Baldwin ha sparato accidentalmente mentre girava la sequenza di una sparatoria, causando la morte della direttrice della fotografia, la 42enne Halyna Hutchins. Il regista Joel Souza si trova invece in terapia intensiva in condizioni critiche.

Anche la famiglia del defunto attore Brandon Lee ha voluto mostrare il proprio cordoglio.

Lee ha perso la vita infatti nello stesso modo il 31 marzo 1993 sul set del film “Il Corvo”, dopo che un collega ha sparato con una pistola che avrebbe dovuto essere unicamente caricata a salve.
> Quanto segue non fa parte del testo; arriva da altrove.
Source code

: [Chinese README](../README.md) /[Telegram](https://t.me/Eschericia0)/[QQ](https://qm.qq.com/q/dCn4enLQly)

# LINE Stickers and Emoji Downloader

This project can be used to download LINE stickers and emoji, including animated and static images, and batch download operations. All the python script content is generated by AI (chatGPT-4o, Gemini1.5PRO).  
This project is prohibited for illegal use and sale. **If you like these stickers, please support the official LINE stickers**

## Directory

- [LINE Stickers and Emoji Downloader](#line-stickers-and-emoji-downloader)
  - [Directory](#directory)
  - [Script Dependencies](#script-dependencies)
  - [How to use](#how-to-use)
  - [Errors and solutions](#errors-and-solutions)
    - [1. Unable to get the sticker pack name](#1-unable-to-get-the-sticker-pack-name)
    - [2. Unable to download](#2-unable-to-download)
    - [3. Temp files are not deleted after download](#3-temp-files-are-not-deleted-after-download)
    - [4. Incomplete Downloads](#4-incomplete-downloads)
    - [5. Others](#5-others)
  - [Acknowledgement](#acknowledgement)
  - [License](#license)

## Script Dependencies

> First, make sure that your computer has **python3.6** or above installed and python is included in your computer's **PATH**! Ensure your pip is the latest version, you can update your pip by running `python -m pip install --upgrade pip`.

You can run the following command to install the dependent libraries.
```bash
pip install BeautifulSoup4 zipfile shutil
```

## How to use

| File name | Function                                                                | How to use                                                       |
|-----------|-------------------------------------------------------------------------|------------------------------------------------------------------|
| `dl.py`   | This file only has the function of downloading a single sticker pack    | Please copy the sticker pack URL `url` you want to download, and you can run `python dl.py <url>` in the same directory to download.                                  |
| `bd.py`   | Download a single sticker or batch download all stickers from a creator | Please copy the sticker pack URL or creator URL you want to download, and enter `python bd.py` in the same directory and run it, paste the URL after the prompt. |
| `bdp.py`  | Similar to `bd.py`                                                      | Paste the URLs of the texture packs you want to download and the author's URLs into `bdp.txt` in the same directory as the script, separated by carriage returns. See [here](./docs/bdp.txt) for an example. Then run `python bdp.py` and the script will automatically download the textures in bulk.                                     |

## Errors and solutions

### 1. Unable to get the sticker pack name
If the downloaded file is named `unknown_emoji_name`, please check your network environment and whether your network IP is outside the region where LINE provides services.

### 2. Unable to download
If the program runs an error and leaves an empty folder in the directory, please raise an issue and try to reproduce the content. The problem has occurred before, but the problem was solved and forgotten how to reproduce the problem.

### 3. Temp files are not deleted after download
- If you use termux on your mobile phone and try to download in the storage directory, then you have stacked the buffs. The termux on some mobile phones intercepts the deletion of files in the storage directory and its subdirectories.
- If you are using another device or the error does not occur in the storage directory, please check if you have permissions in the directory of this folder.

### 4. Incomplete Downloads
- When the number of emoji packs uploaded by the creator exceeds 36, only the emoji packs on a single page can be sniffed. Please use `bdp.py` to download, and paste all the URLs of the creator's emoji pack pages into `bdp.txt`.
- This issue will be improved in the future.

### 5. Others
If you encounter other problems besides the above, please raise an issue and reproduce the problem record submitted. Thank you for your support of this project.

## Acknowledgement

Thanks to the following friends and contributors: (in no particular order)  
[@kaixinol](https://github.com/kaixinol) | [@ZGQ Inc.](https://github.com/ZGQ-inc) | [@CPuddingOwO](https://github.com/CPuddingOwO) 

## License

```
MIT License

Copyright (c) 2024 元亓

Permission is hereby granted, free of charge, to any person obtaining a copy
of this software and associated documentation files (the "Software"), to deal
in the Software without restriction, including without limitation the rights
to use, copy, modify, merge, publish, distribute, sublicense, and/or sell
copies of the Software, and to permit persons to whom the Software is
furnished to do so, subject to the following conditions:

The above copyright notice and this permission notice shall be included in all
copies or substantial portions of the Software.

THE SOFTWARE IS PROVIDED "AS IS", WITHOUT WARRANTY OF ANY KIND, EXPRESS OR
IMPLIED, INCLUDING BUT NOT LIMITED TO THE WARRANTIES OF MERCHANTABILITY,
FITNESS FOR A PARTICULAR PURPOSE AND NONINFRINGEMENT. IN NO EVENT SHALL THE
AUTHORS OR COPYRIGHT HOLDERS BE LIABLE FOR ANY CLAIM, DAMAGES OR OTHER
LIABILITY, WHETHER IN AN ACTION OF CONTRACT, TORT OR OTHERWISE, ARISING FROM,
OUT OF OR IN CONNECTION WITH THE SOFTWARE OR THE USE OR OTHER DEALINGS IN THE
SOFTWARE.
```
La sorella di Brandon, Shannon Lee, attraverso l’account Twitter creato per onorare la memoria del caro fratello ha scritto: «I nostri cuori sono con la famiglia di Halyna Hutchins e Joel Souza e tutti coloro che sono coinvolti nell’incidente di Rust . Nessuno dovrebbe mai essere ucciso da una pistola su un set cinematografico. Punto».

Sono stati in molti a ricordare sui social il giovane attore e molti i tweet di rammarico, rabbia e dolore. Un utente ha scritto: «Quasi 30 dopo Brandon Lee è imperdonabile che questa m***a stia ancora accadendo» e ancora: «Come è successo? Dopo la morte accidentale di Brandon Lee, pensavo che fossero state messe in atto misure di sicurezza per evitare che accadesse qualcosa del genere».